** Exercise data follows **
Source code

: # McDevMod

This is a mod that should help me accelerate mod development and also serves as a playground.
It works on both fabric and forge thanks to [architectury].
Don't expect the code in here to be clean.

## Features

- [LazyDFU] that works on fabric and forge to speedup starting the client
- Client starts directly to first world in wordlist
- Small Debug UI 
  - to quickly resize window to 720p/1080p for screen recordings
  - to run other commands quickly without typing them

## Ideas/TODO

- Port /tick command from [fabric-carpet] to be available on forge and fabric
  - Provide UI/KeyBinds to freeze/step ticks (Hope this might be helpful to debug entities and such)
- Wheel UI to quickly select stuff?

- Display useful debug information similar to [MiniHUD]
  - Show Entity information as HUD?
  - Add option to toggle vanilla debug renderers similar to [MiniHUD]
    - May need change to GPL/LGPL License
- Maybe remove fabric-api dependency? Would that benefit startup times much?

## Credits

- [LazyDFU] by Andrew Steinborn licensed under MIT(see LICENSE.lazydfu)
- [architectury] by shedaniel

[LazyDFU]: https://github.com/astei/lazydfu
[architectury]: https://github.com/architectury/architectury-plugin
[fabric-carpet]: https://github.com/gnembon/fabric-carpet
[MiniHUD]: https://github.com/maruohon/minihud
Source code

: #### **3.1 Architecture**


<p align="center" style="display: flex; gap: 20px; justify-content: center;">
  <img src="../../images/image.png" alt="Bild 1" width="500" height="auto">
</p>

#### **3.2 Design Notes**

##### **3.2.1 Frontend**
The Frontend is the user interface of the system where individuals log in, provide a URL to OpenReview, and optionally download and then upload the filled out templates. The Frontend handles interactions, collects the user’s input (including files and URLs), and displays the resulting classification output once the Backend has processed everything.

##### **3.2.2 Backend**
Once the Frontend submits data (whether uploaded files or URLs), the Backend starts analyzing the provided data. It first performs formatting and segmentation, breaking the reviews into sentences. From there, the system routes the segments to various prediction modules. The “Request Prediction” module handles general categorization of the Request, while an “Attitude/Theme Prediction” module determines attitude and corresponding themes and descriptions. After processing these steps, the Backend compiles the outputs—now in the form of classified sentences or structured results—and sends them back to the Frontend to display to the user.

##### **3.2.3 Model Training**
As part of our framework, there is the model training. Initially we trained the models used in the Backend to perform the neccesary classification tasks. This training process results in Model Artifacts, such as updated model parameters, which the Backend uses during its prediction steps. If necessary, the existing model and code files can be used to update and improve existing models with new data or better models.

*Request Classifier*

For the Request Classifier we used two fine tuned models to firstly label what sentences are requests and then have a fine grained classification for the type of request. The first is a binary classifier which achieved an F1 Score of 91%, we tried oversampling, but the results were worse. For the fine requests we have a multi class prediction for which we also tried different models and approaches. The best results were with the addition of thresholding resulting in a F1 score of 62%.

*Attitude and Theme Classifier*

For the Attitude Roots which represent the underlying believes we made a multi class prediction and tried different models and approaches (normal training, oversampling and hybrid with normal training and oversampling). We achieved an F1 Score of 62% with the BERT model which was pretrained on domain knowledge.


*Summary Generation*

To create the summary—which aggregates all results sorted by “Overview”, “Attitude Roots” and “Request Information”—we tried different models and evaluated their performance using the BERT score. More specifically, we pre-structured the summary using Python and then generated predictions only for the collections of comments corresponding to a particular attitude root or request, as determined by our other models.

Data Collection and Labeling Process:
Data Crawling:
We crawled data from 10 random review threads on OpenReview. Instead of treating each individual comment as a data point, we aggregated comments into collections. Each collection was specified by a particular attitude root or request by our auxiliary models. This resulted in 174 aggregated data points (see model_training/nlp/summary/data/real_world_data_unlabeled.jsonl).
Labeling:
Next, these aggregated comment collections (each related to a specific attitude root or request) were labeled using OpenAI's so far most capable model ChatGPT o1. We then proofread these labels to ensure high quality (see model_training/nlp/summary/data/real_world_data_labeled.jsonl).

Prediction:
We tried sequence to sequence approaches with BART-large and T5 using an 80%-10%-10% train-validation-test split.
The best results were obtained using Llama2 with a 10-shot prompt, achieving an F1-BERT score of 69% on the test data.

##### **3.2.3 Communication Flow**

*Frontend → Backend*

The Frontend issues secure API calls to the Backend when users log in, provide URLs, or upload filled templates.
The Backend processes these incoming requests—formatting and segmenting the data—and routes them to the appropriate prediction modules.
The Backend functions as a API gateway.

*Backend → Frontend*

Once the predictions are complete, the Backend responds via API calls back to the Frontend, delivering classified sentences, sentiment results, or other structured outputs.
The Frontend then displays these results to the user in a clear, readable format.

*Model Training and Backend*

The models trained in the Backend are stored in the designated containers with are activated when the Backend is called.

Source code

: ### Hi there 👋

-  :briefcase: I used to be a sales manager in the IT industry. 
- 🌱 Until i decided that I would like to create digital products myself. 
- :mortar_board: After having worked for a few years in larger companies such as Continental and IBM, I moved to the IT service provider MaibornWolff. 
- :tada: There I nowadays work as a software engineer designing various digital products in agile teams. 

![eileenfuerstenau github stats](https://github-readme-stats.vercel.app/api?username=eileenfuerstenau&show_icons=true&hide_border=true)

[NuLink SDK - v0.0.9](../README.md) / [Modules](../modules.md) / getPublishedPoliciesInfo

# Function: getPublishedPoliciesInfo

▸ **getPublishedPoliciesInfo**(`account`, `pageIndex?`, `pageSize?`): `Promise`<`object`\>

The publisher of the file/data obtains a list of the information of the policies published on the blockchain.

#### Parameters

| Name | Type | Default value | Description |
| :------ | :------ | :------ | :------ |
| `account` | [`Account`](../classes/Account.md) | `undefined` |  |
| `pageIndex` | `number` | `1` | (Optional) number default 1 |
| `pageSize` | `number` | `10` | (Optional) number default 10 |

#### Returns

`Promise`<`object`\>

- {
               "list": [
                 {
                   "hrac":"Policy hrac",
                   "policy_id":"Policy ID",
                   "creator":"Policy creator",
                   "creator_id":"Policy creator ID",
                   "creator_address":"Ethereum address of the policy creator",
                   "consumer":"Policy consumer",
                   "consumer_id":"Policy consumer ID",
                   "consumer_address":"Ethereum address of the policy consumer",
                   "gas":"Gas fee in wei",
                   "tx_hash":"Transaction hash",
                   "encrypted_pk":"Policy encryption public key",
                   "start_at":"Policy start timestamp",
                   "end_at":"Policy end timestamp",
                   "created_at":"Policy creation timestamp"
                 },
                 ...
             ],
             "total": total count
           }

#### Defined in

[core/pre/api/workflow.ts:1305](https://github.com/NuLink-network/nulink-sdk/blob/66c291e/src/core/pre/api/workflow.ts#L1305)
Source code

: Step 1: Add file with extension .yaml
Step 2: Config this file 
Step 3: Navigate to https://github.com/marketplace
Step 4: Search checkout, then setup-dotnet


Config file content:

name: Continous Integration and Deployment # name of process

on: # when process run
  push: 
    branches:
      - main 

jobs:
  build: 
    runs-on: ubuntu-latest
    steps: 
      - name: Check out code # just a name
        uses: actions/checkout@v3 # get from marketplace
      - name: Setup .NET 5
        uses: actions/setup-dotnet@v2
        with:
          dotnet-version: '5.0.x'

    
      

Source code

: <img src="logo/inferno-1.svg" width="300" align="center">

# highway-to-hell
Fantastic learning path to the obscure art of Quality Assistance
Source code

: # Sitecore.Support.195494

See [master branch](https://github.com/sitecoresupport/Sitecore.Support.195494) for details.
** End of Exercise data **
What you will do. Retype all of the material. Each line must match exactly.

Task result.
Source code

: # McDevMod

This is a mod that should help me accelerate mod development and also serves as a playground.
It works on both fabric and forge thanks to [architectury].
Don't expect the code in here to be clean.

## Features

- [LazyDFU] that works on fabric and forge to speedup starting the client
- Client starts directly to first world in wordlist
- Small Debug UI 
  - to quickly resize window to 720p/1080p for screen recordings
  - to run other commands quickly without typing them

## Ideas/TODO

- Port /tick command from [fabric-carpet] to be available on forge and fabric
  - Provide UI/KeyBinds to freeze/step ticks (Hope this might be helpful to debug entities and such)
- Wheel UI to quickly select stuff?

- Display useful debug information similar to [MiniHUD]
  - Show Entity information as HUD?
  - Add option to toggle vanilla debug renderers similar to [MiniHUD]
    - May need change to GPL/LGPL License
- Maybe remove fabric-api dependency? Would that benefit startup times much?

## Credits

- [LazyDFU] by Andrew Steinborn licensed under MIT(see LICENSE.lazydfu)
- [architectury] by shedaniel

[LazyDFU]: https://github.com/astei/lazydfu
[architectury]: https://github.com/architectury/architectury-plugin
[fabric-carpet]: https://github.com/gnembon/fabric-carpet
[MiniHUD]: https://github.com/maruohon/minihud
Source code

: #### **3.1 Architecture**


<p align="center" style="display: flex; gap: 20px; justify-content: center;">
  <img src="../../images/image.png" alt="Bild 1" width="500" height="auto">
</p>

#### **3.2 Design Notes**

##### **3.2.1 Frontend**
The Frontend is the user interface of the system where individuals log in, provide a URL to OpenReview, and optionally download and then upload the filled out templates. The Frontend handles interactions, collects the user’s input (including files and URLs), and displays the resulting classification output once the Backend has processed everything.

##### **3.2.2 Backend**
Once the Frontend submits data (whether uploaded files or URLs), the Backend starts analyzing the provided data. It first performs formatting and segmentation, breaking the reviews into sentences. From there, the system routes the segments to various prediction modules. The “Request Prediction” module handles general categorization of the Request, while an “Attitude/Theme Prediction” module determines attitude and corresponding themes and descriptions. After processing these steps, the Backend compiles the outputs—now in the form of classified sentences or structured results—and sends them back to the Frontend to display to the user.

##### **3.2.3 Model Training**
As part of our framework, there is the model training. Initially we trained the models used in the Backend to perform the neccesary classification tasks. This training process results in Model Artifacts, such as updated model parameters, which the Backend uses during its prediction steps. If necessary, the existing model and code files can be used to update and improve existing models with new data or better models.

*Request Classifier*

For the Request Classifier we used two fine tuned models to firstly label what sentences are requests and then have a fine grained classification for the type of request. The first is a binary classifier which achieved an F1 Score of 91%, we tried oversampling, but the results were worse. For the fine requests we have a multi class prediction for which we also tried different models and approaches. The best results were with the addition of thresholding resulting in a F1 score of 62%.

*Attitude and Theme Classifier*

For the Attitude Roots which represent the underlying believes we made a multi class prediction and tried different models and approaches (normal training, oversampling and hybrid with normal training and oversampling). We achieved an F1 Score of 62% with the BERT model which was pretrained on domain knowledge.


*Summary Generation*

To create the summary—which aggregates all results sorted by “Overview”, “Attitude Roots” and “Request Information”—we tried different models and evaluated their performance using the BERT score. More specifically, we pre-structured the summary using Python and then generated predictions only for the collections of comments corresponding to a particular attitude root or request, as determined by our other models.

Data Collection and Labeling Process:
Data Crawling:
We crawled data from 10 random review threads on OpenReview. Instead of treating each individual comment as a data point, we aggregated comments into collections. Each collection was specified by a particular attitude root or request by our auxiliary models. This resulted in 174 aggregated data points (see model_training/nlp/summary/data/real_world_data_unlabeled.jsonl).
Labeling:
Next, these aggregated comment collections (each related to a specific attitude root or request) were labeled using OpenAI's so far most capable model ChatGPT o1. We then proofread these labels to ensure high quality (see model_training/nlp/summary/data/real_world_data_labeled.jsonl).

Prediction:
We tried sequence to sequence approaches with BART-large and T5 using an 80%-10%-10% train-validation-test split.
The best results were obtained using Llama2 with a 10-shot prompt, achieving an F1-BERT score of 69% on the test data.

##### **3.2.3 Communication Flow**

*Frontend → Backend*

The Frontend issues secure API calls to the Backend when users log in, provide URLs, or upload filled templates.
The Backend processes these incoming requests—formatting and segmenting the data—and routes them to the appropriate prediction modules.
The Backend functions as a API gateway.

*Backend → Frontend*

Once the predictions are complete, the Backend responds via API calls back to the Frontend, delivering classified sentences, sentiment results, or other structured outputs.
The Frontend then displays these results to the user in a clear, readable format.

*Model Training and Backend*

The models trained in the Backend are stored in the designated containers with are activated when the Backend is called.

Source code

: ### Hi there 👋

-  :briefcase: I used to be a sales manager in the IT industry. 
- 🌱 Until i decided that I would like to create digital products myself. 
- :mortar_board: After having worked for a few years in larger companies such as Continental and IBM, I moved to the IT service provider MaibornWolff. 
- :tada: There I nowadays work as a software engineer designing various digital products in agile teams. 

![eileenfuerstenau github stats](https://github-readme-stats.vercel.app/api?username=eileenfuerstenau&show_icons=true&hide_border=true)

[NuLink SDK - v0.0.9](../README.md) / [Modules](../modules.md) / getPublishedPoliciesInfo

# Function: getPublishedPoliciesInfo

▸ **getPublishedPoliciesInfo**(`account`, `pageIndex?`, `pageSize?`): `Promise`<`object`\>

The publisher of the file/data obtains a list of the information of the policies published on the blockchain.

#### Parameters

| Name | Type | Default value | Description |
| :------ | :------ | :------ | :------ |
| `account` | [`Account`](../classes/Account.md) | `undefined` |  |
| `pageIndex` | `number` | `1` | (Optional) number default 1 |
| `pageSize` | `number` | `10` | (Optional) number default 10 |

#### Returns

`Promise`<`object`\>

- {
               "list": [
                 {
                   "hrac":"Policy hrac",
                   "policy_id":"Policy ID",
                   "creator":"Policy creator",
                   "creator_id":"Policy creator ID",
                   "creator_address":"Ethereum address of the policy creator",
                   "consumer":"Policy consumer",
                   "consumer_id":"Policy consumer ID",
                   "consumer_address":"Ethereum address of the policy consumer",
                   "gas":"Gas fee in wei",
                   "tx_hash":"Transaction hash",
                   "encrypted_pk":"Policy encryption public key",
                   "start_at":"Policy start timestamp",
                   "end_at":"Policy end timestamp",
                   "created_at":"Policy creation timestamp"
                 },
                 ...
             ],
             "total": total count
           }

#### Defined in

[core/pre/api/workflow.ts:1305](https://github.com/NuLink-network/nulink-sdk/blob/66c291e/src/core/pre/api/workflow.ts#L1305)
Source code

: Step 1: Add file with extension .yaml
Step 2: Config this file 
Step 3: Navigate to https://github.com/marketplace
Step 4: Search checkout, then setup-dotnet


Config file content:

name: Continous Integration and Deployment # name of process

on: # when process run
  push: 
    branches:
      - main 

jobs:
  build: 
    runs-on: ubuntu-latest
    steps: 
      - name: Check out code # just a name
        uses: actions/checkout@v3 # get from marketplace
      - name: Setup .NET 5
        uses: actions/setup-dotnet@v2
        with:
          dotnet-version: '5.0.x'

    
      

Source code

: <img src="logo/inferno-1.svg" width="300" align="center">

# highway-to-hell
Fantastic learning path to the obscure art of Quality Assistance
Source code

: # Sitecore.Support.195494

See [master branch](https://github.com/sitecoresupport/Sitecore.Support.195494) for details.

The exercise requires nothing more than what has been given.